How To Improve Online Comments: Test Whether People Have Read The Article Before Allowing Them To Respond
from the probably-asking-too-much dept
For a while now, Techdirt has been writing about the decision by some sites to stop allowing readers to make comments on articles. We've pointed out that's pretty regrettable, especially when it's couched in insulting terms of "valuing conversations" or building "better relationships." Dropping comments is a lazy response to a real and challenging problem: how to encourage readers to engage in meaningful ways.
As well as a natural tendency for people to write hurtful or insultings things that they probably wouldn't say to each other face-to-face, there's another problem: the rise of Internet troll factories whose entire purpose is to flood sites with propaganda in the form of comments that espouse a particular viewpoint. As we noted recently, Google is looking to use machine learning technology to help identify and then deal with toxic comments:
a publisher could flag comments for its own moderators to review and decide whether to include them in a conversation.
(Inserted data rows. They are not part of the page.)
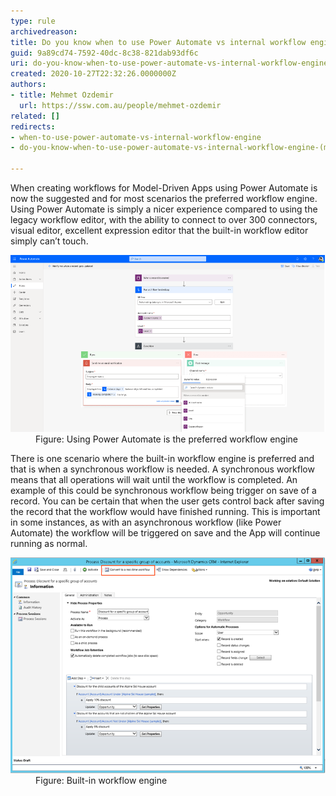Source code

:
 ```yaml
---
type: rule
archivedreason: 
title: Do you know when to use Power Automate vs internal workflow engine (Model Driven Apps)?
guid: 9a89cd74-7592-40dc-8c38-821dab93df6c
uri: do-you-know-when-to-use-power-automate-vs-internal-workflow-engine-model-driven-apps
created: 2020-10-27T22:32:26.0000000Z
authors:
- title: Mehmet Ozdemir
  url: https://ssw.com.au/people/mehmet-ozdemir
related: []
redirects:
- when-to-use-power-automate-vs-internal-workflow-engine
- do-you-know-when-to-use-power-automate-vs-internal-workflow-engine-(model-driven-apps)

---
```


When creating workflows for Model-Driven Apps using Power Automate is now the suggested and for most scenarios the preferred workflow engine. Using Power Automate is simply a nicer experience compared to using the legacy workflow editor, with the ability to connect to over 300 connectors, visual editor, excellent expression editor that the built-in workflow editor simply can’t touch.

<!--endintro-->
<dl class="image"><dt><img src="power-automate.png" alt="power-automate.png" style="width:750px;"></dt><dd>Figure: Using Power Automate is the preferred workflow engine</dd></dl>
There is one scenario where the built-in workflow engine is preferred and that is when a synchronous workflow is needed. A synchronous workflow means that all operations will wait until the workflow is completed. An example of this could be synchronous workflow being trigger on save of a record. You can be certain that when the user gets control back after saving the record that the workflow would have finished running. This is important in some instances, as with an asynchronous workflow (like Power Automate) the workflow will be triggered on save and the App will continue running as normal.
<dl class="image"><dt><img src="builtin-workflow.png" alt="builtin-workflow.png" style="width:750px;"></dt><dd>Figure: Built-in workflow engine</dd></dl>
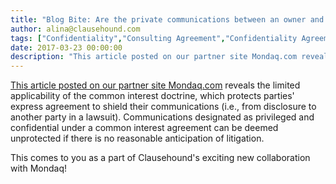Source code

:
 ```yaml
---
title: "Blog Bite: Are the private communications between an owner and a contractor protected under a common interest agreement?"
author: alina@clausehound.com
tags: ["Confidentiality","Consulting Agreement","Confidentiality Agreement","Mondaq","Learn","USA"]
date: 2017-03-23 00:00:00
description: "This article posted on our partner site Mondaq.com reveals the limited applicability of the common interest doctrine, which protects parties' express agreement to shield their communications (i.e., f..."
---
```


[This article posted on our partner site Mondaq.com](http://www.mondaq.com/unitedstates/x/579550/disclosure+electronic+discovery+privilege/Attorneys+A+Common+Interest+Agreement+May+Not+Be+Worth+The+Paper+Its+Written+On) reveals the limited applicability of the common interest doctrine, which protects parties' express agreement to shield their communications (i.e., from disclosure to another party in a lawsuit). Communications designated as privileged and confidential under a common interest agreement can be deemed unprotected if there is no reasonable anticipation of litigation.

This comes to you as a part of Clausehound's exciting new collaboration with Mondaq!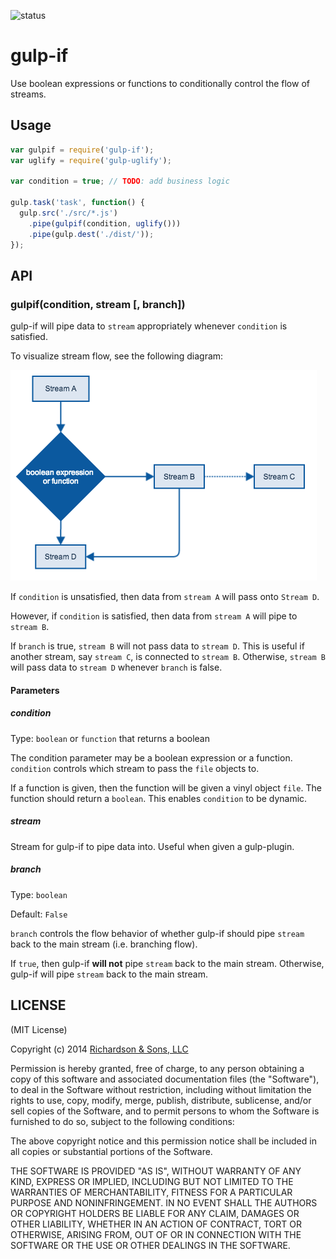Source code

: ![status](https://secure.travis-ci.org/robrich/gulp-if.png?branch=master)

gulp-if
=======

Use boolean expressions or functions to conditionally control the flow of streams.


## Usage

```javascript
var gulpif = require('gulp-if');
var uglify = require('gulp-uglify');

var condition = true; // TODO: add business logic

gulp.task('task', function() {
  gulp.src('./src/*.js')
    .pipe(gulpif(condition, uglify()))
    .pipe(gulp.dest('./dist/'));
});
```

## API

### gulpif(condition, stream [, branch])

gulp-if will pipe data to `stream` appropriately whenever `condition` is satisfied.

To visualize stream flow, see the following diagram:

![](img/flow.png)

If `condition` is unsatisfied, then data from `stream A` will pass onto `Stream D`.

However, if `condition` is satisfied, then data from `stream A` will pipe to `stream B`.

If `branch` is true, `stream B` will not pass data to `stream D`. This is useful if another stream, say `stream C`, is connected to `stream B`. Otherwise, `stream B` will pass data to `stream D` whenever `branch` is false.

#### Parameters

##### condition

Type: `boolean` or `function` that returns a boolean

The condition parameter may be a boolean expression or a function. `condition` controls which stream to pass the `file` objects to.

If a function is given, then the function will be given a vinyl object `file`. The function should return a `boolean`. This enables `condition` to be dynamic.

##### stream

Stream for gulp-if to pipe data into. Useful when given a gulp-plugin.

##### branch

Type: `boolean`

Default: `False`


`branch` controls the flow behavior of whether gulp-if should pipe `stream` back to the main stream (i.e. branching flow).

If `true`, then gulp-if **will not** pipe `stream` back to the main stream. Otherwise, gulp-if will pipe `stream` back to the main stream.




LICENSE
-------

(MIT License)

Copyright (c) 2014 [Richardson & Sons, LLC](http://richardsonandsons.com/)

Permission is hereby granted, free of charge, to any person obtaining
a copy of this software and associated documentation files (the
"Software"), to deal in the Software without restriction, including
without limitation the rights to use, copy, modify, merge, publish,
distribute, sublicense, and/or sell copies of the Software, and to
permit persons to whom the Software is furnished to do so, subject to
the following conditions:

The above copyright notice and this permission notice shall be
included in all copies or substantial portions of the Software.

THE SOFTWARE IS PROVIDED "AS IS", WITHOUT WARRANTY OF ANY KIND,
EXPRESS OR IMPLIED, INCLUDING BUT NOT LIMITED TO THE WARRANTIES OF
MERCHANTABILITY, FITNESS FOR A PARTICULAR PURPOSE AND
NONINFRINGEMENT. IN NO EVENT SHALL THE AUTHORS OR COPYRIGHT HOLDERS BE
LIABLE FOR ANY CLAIM, DAMAGES OR OTHER LIABILITY, WHETHER IN AN ACTION
OF CONTRACT, TORT OR OTHERWISE, ARISING FROM, OUT OF OR IN CONNECTION
WITH THE SOFTWARE OR THE USE OR OTHER DEALINGS IN THE SOFTWARE.
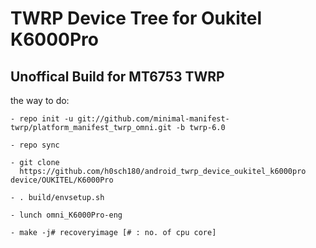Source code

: TWRP Device Tree for Oukitel K6000Pro 
===========
Unoffical Build for MT6753 TWRP 
------------------

the way to do:
```
- repo init -u git://github.com/minimal-manifest-twrp/platform_manifest_twrp_omni.git -b twrp-6.0

- repo sync

- git clone
  https://github.com/h0sch180/android_twrp_device_oukitel_k6000pro device/OUKITEL/K6000Pro

- . build/envsetup.sh

- lunch omni_K6000Pro-eng

- make -j# recoveryimage [# : no. of cpu core]
```

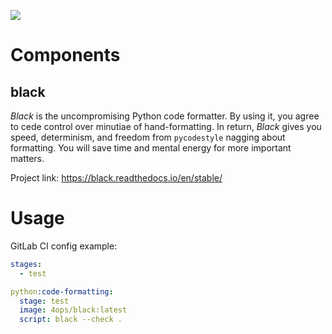 [![](https://images.microbadger.com/badges/image/4ops/black.svg)](https://microbadger.com/images/4ops/black "Get your own image badge on microbadger.com")

# Components

## black

*Black* is the uncompromising Python code formatter.  By using it, you
agree to cede control over minutiae of hand-formatting.  In return,
*Black* gives you speed, determinism, and freedom from `pycodestyle`
nagging about formatting.  You will save time and mental energy for
more important matters.

Project link: <https://black.readthedocs.io/en/stable/>

# Usage

GitLab CI config example:

```YAML
stages:
  - test

python:code-formatting:
  stage: test
  image: 4ops/black:latest
  script: black --check .
```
Or a publisher could provide tools to help their community understand the impact of what they are writing -- by, for example, letting the commenter see the potential toxicity of their comment as they write it. Publishers could even just allow readers to sort comments by toxicity themselves, making it easier to find great discussions hidden under toxic ones.
As Google itself admits, the issue is "about more than just improving comments. We hope we can help improve conversations online." A rather clever way to do that has been devised by NRKbeta, the technology site of the Norwegian government-owned radio and television public broadcasting company, NRK. Here's the basic idea (via Google Translate):
a small [on-screen] module is presented to you as a reader with three questions from the article that you must answer in order to be able to contribute to the discussion.
Actually reading the article before you comment on it -- pretty revolutionary, no? NRKbeta realizes that it's not a perfect solution:
We know of course that it is possible to "cheat" with these questions by searching the text above [the on-screen module], and that using this approach it cannot be guaranteed that everyone actually read the article, but we still think it's worth the experiment.
It's hard not to agree, because it tries to tackle one of the root causes of comments that add nothing to the conversation -- a failure to read what the article said -- by making it a pre-requisite before you can add your own thoughts. It also has the virtue of being extensible in various ways. For example, there could be more than three questions in the pop-up box, and your comment's place and prominence in the conversation could be determined by how many you get right. This might allow the thoughts of more engaged readers to bubble naturally to the top of the conversation. The fact that the code for the feature has been released as free software makes experimentation even easier. NRKbeta's idea certainly seems a better approach than simply giving up and removing comments altogether.